There are only two things wrong with
Britain’s Liberal Democrat Party – everything it says and everything it does. In the past I never really paid that much attention to it, a sort of political version of Buridan’s Ass, a refuge for people who have neither the wit nor character to decide between the left and the right, forever locked in a mushy middle. If I thought of them at all it was as the original purveyors of the European ‘ideal’, sufficient reason to dismiss them with condescension and contempt.

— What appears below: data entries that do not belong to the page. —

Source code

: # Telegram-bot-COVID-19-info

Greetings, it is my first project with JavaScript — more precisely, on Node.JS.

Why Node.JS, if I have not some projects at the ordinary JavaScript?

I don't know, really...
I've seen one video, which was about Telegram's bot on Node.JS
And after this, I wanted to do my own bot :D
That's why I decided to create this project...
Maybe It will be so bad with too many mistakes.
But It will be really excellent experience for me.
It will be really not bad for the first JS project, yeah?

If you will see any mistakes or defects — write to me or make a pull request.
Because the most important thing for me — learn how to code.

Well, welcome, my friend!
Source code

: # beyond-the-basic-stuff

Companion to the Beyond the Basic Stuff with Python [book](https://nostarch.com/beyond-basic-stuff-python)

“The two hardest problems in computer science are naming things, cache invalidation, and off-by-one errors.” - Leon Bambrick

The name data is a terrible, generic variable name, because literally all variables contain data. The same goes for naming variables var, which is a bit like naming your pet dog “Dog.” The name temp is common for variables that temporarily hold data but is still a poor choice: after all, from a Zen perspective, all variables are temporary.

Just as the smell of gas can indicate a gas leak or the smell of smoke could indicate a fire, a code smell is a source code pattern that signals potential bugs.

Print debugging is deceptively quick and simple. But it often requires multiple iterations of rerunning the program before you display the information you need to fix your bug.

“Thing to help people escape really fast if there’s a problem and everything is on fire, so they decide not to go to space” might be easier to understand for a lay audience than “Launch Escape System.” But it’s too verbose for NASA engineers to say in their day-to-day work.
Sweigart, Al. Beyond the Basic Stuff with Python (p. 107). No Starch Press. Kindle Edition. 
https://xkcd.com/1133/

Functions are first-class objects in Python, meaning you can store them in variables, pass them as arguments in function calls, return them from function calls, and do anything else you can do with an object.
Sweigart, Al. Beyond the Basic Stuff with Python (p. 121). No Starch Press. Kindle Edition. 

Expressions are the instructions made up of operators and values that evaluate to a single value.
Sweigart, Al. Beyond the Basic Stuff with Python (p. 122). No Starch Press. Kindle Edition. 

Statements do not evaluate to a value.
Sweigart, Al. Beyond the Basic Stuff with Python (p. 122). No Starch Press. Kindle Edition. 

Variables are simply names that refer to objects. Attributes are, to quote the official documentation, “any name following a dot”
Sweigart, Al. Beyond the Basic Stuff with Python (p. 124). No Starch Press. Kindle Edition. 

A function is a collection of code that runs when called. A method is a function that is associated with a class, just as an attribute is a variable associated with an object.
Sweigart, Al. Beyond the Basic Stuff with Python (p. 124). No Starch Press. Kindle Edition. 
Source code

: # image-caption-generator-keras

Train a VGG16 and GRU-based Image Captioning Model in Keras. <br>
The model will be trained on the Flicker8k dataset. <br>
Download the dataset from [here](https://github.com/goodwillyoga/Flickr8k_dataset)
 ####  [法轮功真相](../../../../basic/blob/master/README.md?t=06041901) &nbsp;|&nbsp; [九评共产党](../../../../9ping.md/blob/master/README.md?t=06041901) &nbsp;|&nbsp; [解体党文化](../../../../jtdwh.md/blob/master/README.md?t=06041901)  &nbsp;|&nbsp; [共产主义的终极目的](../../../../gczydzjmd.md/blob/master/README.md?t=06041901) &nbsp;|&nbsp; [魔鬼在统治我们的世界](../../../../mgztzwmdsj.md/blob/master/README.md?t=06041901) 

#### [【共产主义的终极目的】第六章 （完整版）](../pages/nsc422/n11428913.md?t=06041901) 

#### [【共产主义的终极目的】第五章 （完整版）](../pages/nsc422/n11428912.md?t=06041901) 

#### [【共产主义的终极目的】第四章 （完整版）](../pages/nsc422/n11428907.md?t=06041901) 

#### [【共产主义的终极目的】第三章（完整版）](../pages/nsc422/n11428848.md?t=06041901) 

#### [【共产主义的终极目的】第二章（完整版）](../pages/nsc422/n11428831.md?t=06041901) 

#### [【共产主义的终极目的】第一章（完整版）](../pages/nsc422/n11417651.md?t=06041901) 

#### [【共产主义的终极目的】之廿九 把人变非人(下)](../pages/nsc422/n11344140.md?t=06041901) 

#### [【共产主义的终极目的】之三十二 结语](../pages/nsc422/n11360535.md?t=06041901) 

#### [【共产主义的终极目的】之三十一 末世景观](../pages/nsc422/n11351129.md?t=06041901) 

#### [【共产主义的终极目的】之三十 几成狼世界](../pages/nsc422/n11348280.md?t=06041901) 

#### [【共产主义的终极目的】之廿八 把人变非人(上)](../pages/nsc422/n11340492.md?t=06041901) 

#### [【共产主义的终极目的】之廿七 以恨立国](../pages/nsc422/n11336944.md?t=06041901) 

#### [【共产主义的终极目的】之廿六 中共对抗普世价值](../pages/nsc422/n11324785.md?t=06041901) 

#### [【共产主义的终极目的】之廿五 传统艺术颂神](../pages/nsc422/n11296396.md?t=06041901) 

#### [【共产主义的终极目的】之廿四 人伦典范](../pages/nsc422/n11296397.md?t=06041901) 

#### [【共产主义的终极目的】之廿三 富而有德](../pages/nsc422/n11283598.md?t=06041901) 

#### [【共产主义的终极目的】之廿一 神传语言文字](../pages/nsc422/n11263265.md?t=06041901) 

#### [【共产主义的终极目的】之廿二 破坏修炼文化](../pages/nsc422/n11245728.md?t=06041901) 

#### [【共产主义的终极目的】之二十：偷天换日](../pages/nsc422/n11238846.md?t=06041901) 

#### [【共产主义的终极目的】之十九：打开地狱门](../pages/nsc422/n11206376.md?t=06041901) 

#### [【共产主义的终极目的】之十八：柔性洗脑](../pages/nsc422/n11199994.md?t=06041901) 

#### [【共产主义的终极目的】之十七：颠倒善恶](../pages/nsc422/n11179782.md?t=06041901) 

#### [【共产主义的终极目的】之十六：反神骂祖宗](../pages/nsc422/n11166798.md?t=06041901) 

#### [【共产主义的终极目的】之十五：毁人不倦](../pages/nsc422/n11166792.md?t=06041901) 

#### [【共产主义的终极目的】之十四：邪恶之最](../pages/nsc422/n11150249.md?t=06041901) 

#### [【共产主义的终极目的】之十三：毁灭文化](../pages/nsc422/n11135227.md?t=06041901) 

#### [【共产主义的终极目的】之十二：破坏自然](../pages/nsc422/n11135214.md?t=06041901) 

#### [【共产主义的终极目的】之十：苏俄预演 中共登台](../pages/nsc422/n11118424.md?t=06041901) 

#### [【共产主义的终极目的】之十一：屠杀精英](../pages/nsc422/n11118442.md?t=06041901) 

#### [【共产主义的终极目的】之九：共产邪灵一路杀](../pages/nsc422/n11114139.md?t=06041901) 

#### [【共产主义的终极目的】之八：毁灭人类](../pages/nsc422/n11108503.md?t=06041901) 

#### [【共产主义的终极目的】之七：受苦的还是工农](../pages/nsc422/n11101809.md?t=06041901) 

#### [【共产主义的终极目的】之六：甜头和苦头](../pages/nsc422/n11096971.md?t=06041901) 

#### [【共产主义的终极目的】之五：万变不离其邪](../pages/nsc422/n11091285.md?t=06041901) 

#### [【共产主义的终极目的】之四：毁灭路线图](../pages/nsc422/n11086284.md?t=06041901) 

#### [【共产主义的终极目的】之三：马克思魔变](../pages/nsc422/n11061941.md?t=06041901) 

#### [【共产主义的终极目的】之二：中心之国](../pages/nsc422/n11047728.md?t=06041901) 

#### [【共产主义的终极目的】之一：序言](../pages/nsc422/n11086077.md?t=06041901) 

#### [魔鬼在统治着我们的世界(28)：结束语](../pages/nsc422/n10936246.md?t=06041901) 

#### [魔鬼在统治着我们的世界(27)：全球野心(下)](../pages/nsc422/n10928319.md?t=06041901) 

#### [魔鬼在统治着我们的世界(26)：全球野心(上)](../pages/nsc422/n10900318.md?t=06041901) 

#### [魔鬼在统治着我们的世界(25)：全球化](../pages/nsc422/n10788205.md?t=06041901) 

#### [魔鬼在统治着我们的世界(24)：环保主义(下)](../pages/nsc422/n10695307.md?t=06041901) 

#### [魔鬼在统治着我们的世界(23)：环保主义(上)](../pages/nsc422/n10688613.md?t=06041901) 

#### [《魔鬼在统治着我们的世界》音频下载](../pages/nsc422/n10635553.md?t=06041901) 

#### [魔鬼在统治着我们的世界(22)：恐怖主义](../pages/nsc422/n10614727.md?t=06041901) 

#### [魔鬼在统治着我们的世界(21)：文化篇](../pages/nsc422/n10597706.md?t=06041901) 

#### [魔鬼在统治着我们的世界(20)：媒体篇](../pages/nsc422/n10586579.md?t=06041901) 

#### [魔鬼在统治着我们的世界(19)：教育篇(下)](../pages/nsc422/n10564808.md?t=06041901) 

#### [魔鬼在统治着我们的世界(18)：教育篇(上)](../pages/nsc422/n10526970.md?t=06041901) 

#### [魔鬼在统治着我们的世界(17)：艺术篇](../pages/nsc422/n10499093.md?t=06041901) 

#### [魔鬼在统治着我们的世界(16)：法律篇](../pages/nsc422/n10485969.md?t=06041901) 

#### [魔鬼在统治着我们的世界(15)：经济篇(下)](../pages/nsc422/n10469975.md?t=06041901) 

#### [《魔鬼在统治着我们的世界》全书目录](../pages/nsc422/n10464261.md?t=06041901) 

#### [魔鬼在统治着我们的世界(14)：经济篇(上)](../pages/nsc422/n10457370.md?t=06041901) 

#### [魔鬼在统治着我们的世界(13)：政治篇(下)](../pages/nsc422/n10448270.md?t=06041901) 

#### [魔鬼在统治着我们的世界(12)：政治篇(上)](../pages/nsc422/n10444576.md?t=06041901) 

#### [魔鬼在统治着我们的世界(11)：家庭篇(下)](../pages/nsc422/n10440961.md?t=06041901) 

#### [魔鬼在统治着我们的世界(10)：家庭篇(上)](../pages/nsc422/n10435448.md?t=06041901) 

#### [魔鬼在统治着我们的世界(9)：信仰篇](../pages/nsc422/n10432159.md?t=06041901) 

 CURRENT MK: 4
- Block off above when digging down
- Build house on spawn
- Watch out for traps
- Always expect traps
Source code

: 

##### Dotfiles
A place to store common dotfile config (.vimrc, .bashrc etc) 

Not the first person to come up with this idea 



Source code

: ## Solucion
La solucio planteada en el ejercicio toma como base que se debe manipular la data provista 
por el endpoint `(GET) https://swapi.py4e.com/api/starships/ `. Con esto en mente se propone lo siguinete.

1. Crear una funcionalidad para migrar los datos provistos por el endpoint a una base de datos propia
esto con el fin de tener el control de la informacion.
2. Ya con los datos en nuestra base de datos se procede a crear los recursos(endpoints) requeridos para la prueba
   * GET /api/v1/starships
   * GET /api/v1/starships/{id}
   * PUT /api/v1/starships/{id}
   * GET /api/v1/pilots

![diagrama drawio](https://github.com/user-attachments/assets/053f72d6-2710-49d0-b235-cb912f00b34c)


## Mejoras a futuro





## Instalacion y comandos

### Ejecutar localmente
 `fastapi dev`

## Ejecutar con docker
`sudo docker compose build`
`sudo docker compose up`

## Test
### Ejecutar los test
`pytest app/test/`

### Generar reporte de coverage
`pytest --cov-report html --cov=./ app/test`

But now they are in government, a devil’s bargain sealed between David Cameron and Nick ‘the schoolboy’ Clegg. Actually to refer to our benighted coalition government as a ‘devil’s bargain’ makes it sound far too exciting. No, it’s the gay government, the Brokeback Coalition, as David Davis once referred to this particular civil partnership, after
, the movie about two cowboys who have a homosexual flirtation. Brokeback Mountain
A homosexual flirtation really describes part of our political culture at the moment, the pink tone being set by the Limp Dumbs, with gay marriage as one of their most cherished objectives. As I wrote previously, it’s not an issue I can get worked up over, though I do consider it to be born of the worst kind of patronising gesture politics. What I can get worked up over is the loud-mouthed, ugly and vociferous constituency that gay marriage has conjured into existence, people I would be glad to see back in the closet, the cottage, the tea room or wherever other habitat these types prefer.
The gay lobby has a right to air its view but seemingly nobody else has, certainly if they express any disquiet at all over homosexual marriage. A lot of Christians have because they consider it to be morally wrong, a caricature of genuine marriage as conceived for generations past. The opponents include Dr John Sentamu, the black Archbishop of York. The colour of his skin is relevant because when he dared express his disapproval recently he received a number of racially abusive emails.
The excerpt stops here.